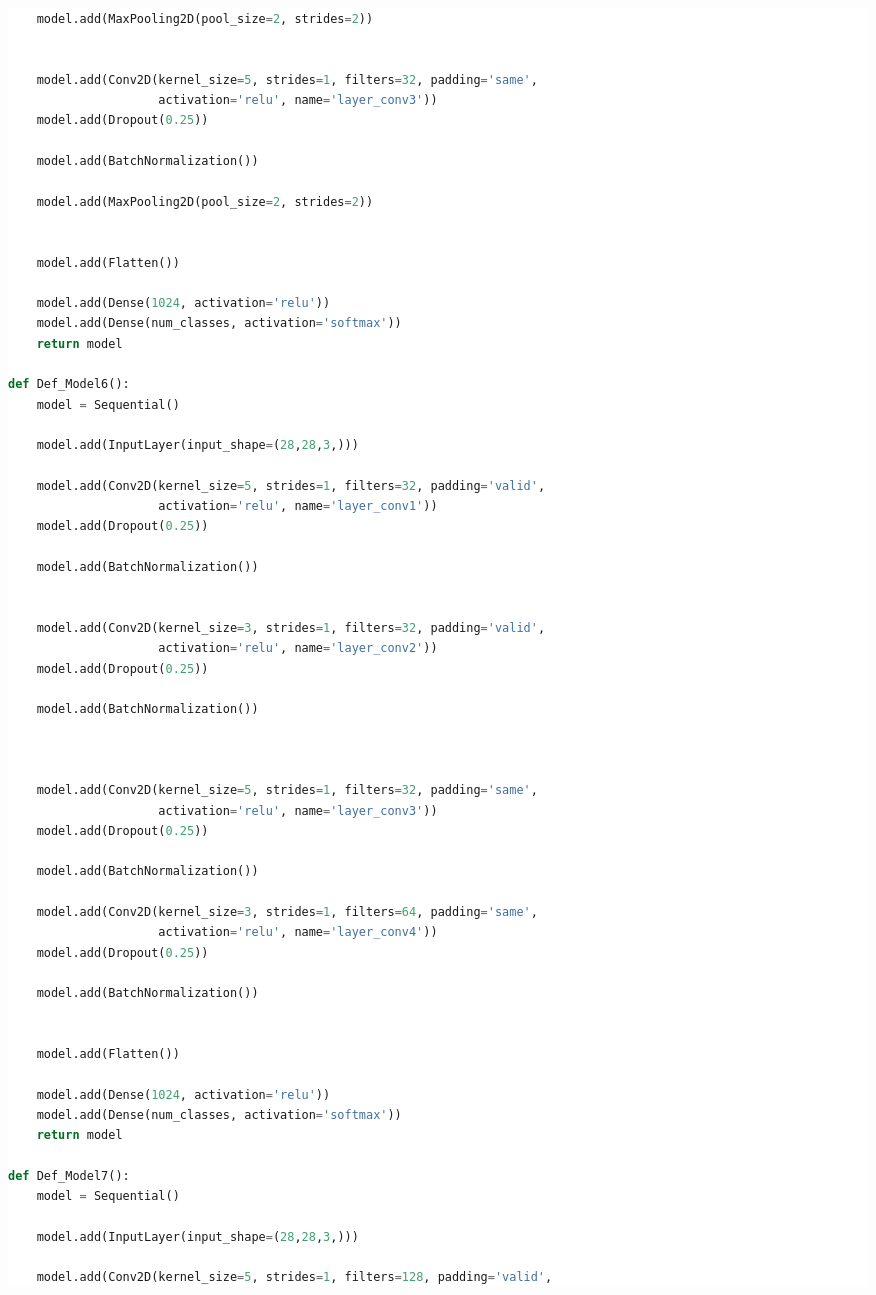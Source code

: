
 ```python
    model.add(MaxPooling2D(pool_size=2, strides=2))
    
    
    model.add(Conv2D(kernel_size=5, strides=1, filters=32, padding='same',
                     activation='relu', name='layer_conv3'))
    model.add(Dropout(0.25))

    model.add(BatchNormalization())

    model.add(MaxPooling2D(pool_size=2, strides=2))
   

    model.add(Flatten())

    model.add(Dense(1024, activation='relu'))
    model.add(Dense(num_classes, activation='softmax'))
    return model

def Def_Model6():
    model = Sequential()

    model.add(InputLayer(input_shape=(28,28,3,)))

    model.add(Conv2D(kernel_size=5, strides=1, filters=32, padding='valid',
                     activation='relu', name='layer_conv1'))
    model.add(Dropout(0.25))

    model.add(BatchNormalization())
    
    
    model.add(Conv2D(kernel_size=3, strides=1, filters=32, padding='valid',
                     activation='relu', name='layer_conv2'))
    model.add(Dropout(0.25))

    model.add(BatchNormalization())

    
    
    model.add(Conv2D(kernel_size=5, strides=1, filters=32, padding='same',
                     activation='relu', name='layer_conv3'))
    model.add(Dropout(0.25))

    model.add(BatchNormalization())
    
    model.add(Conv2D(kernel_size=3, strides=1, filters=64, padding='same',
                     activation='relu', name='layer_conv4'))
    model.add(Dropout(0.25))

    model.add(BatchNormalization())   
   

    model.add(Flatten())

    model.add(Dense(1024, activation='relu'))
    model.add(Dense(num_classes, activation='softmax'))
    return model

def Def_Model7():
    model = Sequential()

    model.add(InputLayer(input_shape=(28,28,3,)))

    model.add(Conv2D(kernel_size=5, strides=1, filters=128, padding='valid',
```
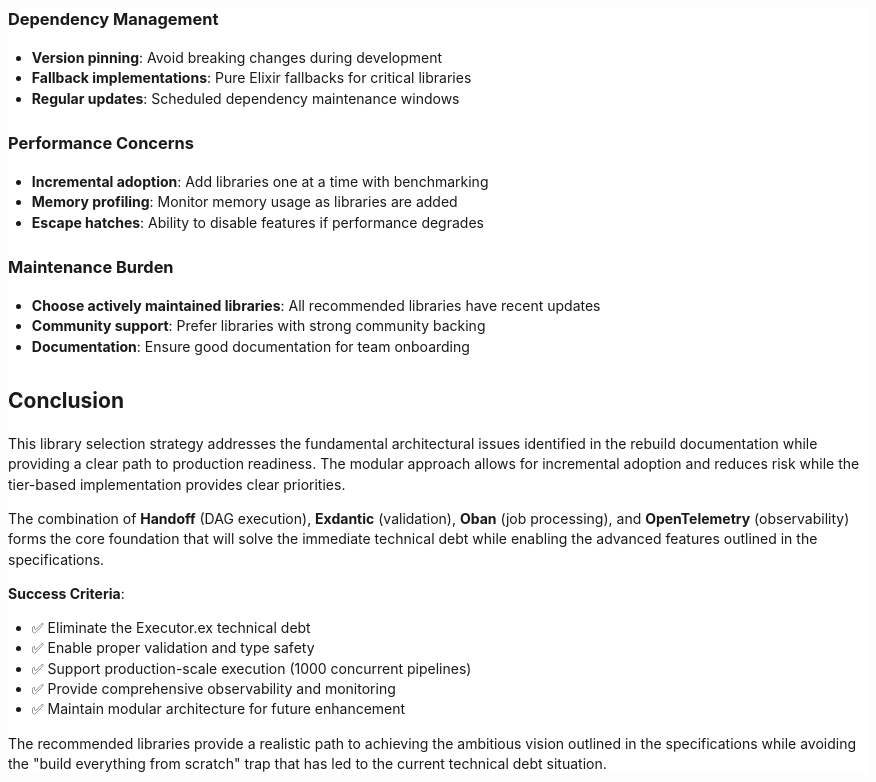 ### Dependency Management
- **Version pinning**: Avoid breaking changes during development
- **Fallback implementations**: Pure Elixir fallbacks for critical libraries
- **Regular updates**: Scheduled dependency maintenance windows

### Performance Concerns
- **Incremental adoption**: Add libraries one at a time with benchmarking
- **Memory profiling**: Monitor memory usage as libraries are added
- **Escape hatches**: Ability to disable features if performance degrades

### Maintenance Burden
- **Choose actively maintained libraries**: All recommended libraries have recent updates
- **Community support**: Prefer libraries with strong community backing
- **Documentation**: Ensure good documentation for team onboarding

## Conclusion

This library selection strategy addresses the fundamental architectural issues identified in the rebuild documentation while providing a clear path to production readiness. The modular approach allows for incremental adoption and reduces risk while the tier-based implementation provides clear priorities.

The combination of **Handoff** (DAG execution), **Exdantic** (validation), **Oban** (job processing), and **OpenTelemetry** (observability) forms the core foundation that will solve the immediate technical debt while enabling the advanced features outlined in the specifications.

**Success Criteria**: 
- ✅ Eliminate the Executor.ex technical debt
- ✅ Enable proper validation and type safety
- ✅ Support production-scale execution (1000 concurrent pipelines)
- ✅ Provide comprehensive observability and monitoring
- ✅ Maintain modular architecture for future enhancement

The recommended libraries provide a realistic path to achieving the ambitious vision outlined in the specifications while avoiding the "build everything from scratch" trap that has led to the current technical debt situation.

★ ★ ★ ★

* _Required action_: Each line of the listing above should be retyped exactly, with no pictures.

* _Result_:
Source code

:
 ```python
    model.add(MaxPooling2D(pool_size=2, strides=2))
    
    
    model.add(Conv2D(kernel_size=5, strides=1, filters=32, padding='same',
                     activation='relu', name='layer_conv3'))
    model.add(Dropout(0.25))

    model.add(BatchNormalization())

    model.add(MaxPooling2D(pool_size=2, strides=2))
   

    model.add(Flatten())

    model.add(Dense(1024, activation='relu'))
    model.add(Dense(num_classes, activation='softmax'))
    return model

def Def_Model6():
    model = Sequential()

    model.add(InputLayer(input_shape=(28,28,3,)))

    model.add(Conv2D(kernel_size=5, strides=1, filters=32, padding='valid',
                     activation='relu', name='layer_conv1'))
    model.add(Dropout(0.25))

    model.add(BatchNormalization())
    
    
    model.add(Conv2D(kernel_size=3, strides=1, filters=32, padding='valid',
                     activation='relu', name='layer_conv2'))
    model.add(Dropout(0.25))

    model.add(BatchNormalization())

    
    
    model.add(Conv2D(kernel_size=5, strides=1, filters=32, padding='same',
                     activation='relu', name='layer_conv3'))
    model.add(Dropout(0.25))

    model.add(BatchNormalization())
    
    model.add(Conv2D(kernel_size=3, strides=1, filters=64, padding='same',
                     activation='relu', name='layer_conv4'))
    model.add(Dropout(0.25))

    model.add(BatchNormalization())   
   

    model.add(Flatten())

    model.add(Dense(1024, activation='relu'))
    model.add(Dense(num_classes, activation='softmax'))
    return model

def Def_Model7():
    model = Sequential()

    model.add(InputLayer(input_shape=(28,28,3,)))

    model.add(Conv2D(kernel_size=5, strides=1, filters=128, padding='valid',
```
 ### Dependency Management
- **Version pinning**: Avoid breaking changes during development
- **Fallback implementations**: Pure Elixir fallbacks for critical libraries
- **Regular updates**: Scheduled dependency maintenance windows

### Performance Concerns
- **Incremental adoption**: Add libraries one at a time with benchmarking
- **Memory profiling**: Monitor memory usage as libraries are added
- **Escape hatches**: Ability to disable features if performance degrades

### Maintenance Burden
- **Choose actively maintained libraries**: All recommended libraries have recent updates
- **Community support**: Prefer libraries with strong community backing
- **Documentation**: Ensure good documentation for team onboarding

## Conclusion

This library selection strategy addresses the fundamental architectural issues identified in the rebuild documentation while providing a clear path to production readiness. The modular approach allows for incremental adoption and reduces risk while the tier-based implementation provides clear priorities.

The combination of **Handoff** (DAG execution), **Exdantic** (validation), **Oban** (job processing), and **OpenTelemetry** (observability) forms the core foundation that will solve the immediate technical debt while enabling the advanced features outlined in the specifications.

**Success Criteria**: 
- ✅ Eliminate the Executor.ex technical debt
- ✅ Enable proper validation and type safety
- ✅ Support production-scale execution (1000 concurrent pipelines)
- ✅ Provide comprehensive observability and monitoring
- ✅ Maintain modular architecture for future enhancement

The recommended libraries provide a realistic path to achieving the ambitious vision outlined in the specifications while avoiding the "build everything from scratch" trap that has led to the current technical debt situation.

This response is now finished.